El Secretario General de las Naciones Unidas, António Guterres, emitió una advertencia contundente sobre el rumbo que podría tomar el año 2026, al describirlo como un periodo lleno de incertidumbre, tensiones y eventos inesperados en el ámbito global. Esta evaluación fue compartida durante su conferencia de prensa anual en Nueva York, donde también presentó las prioridades que marcarán su último año al frente de la organización.
Guterres señaló que las actuales dinámicas internacionales —caracterizadas por una erosión del multilateralismo, el debilitamiento del derecho internacional y el incremento de conflictos— hacen que el panorama mundial sea especialmente volátil. Expresó que, en lugar de avanzar hacia un orden global más estable, se observa un retroceso en la cooperación entre países, lo que puede desencadenar “sorpresas” difíciles de prever.

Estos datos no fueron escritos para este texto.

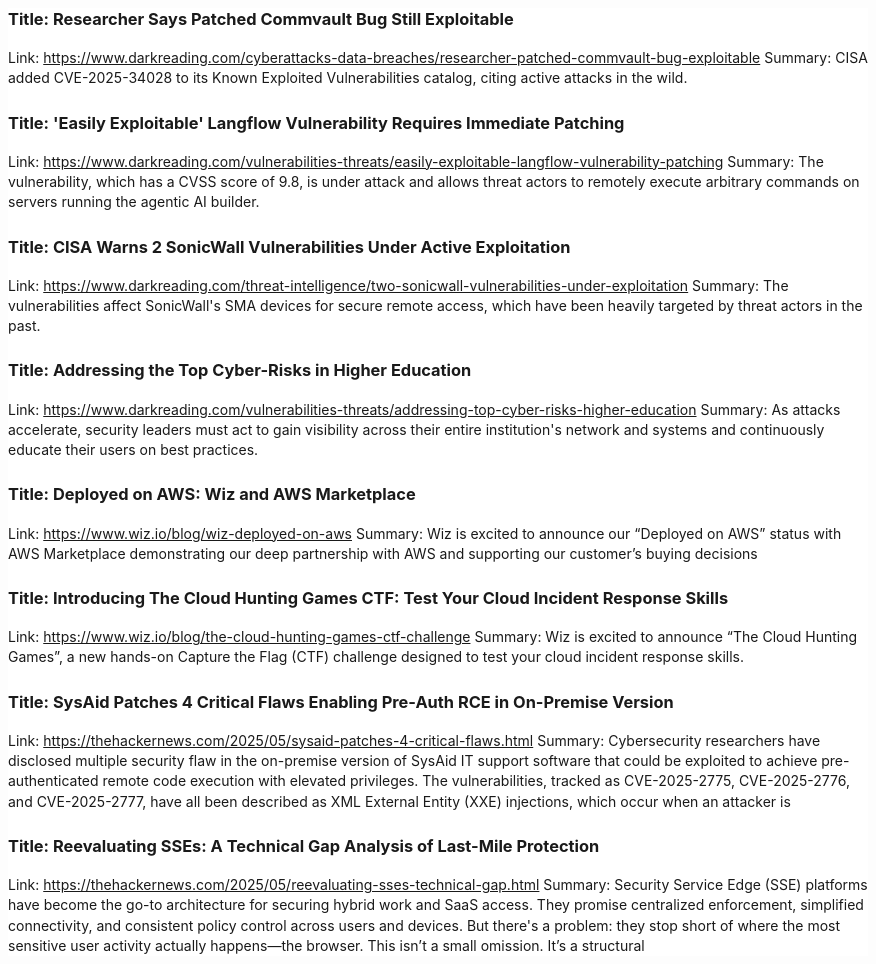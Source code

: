 ### Title: Researcher Says Patched Commvault Bug Still Exploitable
Link: https://www.darkreading.com/cyberattacks-data-breaches/researcher-patched-commvault-bug-exploitable
Summary: CISA added CVE-2025-34028 to its Known Exploited Vulnerabilities catalog, citing active attacks in the wild.

### Title: 'Easily Exploitable' Langflow Vulnerability Requires Immediate Patching
Link: https://www.darkreading.com/vulnerabilities-threats/easily-exploitable-langflow-vulnerability-patching
Summary: The vulnerability, which has a CVSS score of 9.8, is under attack and allows threat actors to remotely execute arbitrary commands on servers running the agentic AI builder.

### Title: CISA Warns 2 SonicWall Vulnerabilities Under Active Exploitation
Link: https://www.darkreading.com/threat-intelligence/two-sonicwall-vulnerabilities-under-exploitation
Summary: The vulnerabilities affect SonicWall's SMA devices for secure remote access, which have been heavily targeted by threat actors in the past.

### Title: Addressing the Top Cyber-Risks in Higher Education
Link: https://www.darkreading.com/vulnerabilities-threats/addressing-top-cyber-risks-higher-education
Summary: As attacks accelerate, security leaders must act to gain visibility across their entire institution's network and systems and continuously educate their users on best practices.

### Title: Deployed on AWS: Wiz and AWS Marketplace
Link: https://www.wiz.io/blog/wiz-deployed-on-aws
Summary: Wiz is excited to announce our “Deployed on AWS” status with AWS Marketplace demonstrating our deep partnership with AWS and supporting our customer’s buying decisions

### Title: Introducing The Cloud Hunting Games CTF: Test Your Cloud Incident Response Skills
Link: https://www.wiz.io/blog/the-cloud-hunting-games-ctf-challenge
Summary: Wiz is excited to announce “The Cloud Hunting Games”, a new hands-on Capture the Flag (CTF) challenge designed to test your cloud incident response skills.

### Title: SysAid Patches 4 Critical Flaws Enabling Pre-Auth RCE in On-Premise Version
Link: https://thehackernews.com/2025/05/sysaid-patches-4-critical-flaws.html
Summary: Cybersecurity researchers have disclosed multiple security flaw in the on-premise version of SysAid IT support software that could be exploited to achieve pre-authenticated remote code execution with elevated privileges.
The vulnerabilities, tracked as CVE-2025-2775, CVE-2025-2776, and CVE-2025-2777, have all been described as XML External Entity (XXE) injections, which occur when an attacker is

### Title: Reevaluating SSEs: A Technical Gap Analysis of Last-Mile Protection
Link: https://thehackernews.com/2025/05/reevaluating-sses-technical-gap.html
Summary: Security Service Edge (SSE) platforms have become the go-to architecture for securing hybrid work and SaaS access. They promise centralized enforcement, simplified connectivity, and consistent policy control across users and devices.
But there's a problem: they stop short of where the most sensitive user activity actually happens—the browser.
This isn’t a small omission. It’s a structural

El diplomático portugués también destacó la necesidad de reforzar y modernizar las estructuras de cooperación global, incluida una reforma del Consejo de Seguridad de la ONU, para adaptarlas a los desafíos actuales y futuros. Guterres resaltó que las instituciones multilaterales reflejan una situación de poder que data de hace más de ocho décadas, lo que limita su efectividad ante las crisis contemporáneas.
En esta misma conferencia, explicó que las acciones humanas —como las tensiones geopolíticas, los conflictos armados y los desequilibrios económicos o climáticos— tienen el potencial de desencadenar reacciones en cadena con efectos amplios y, en ocasiones, negativos si no se aborda con cooperación y responsabilidad compartida.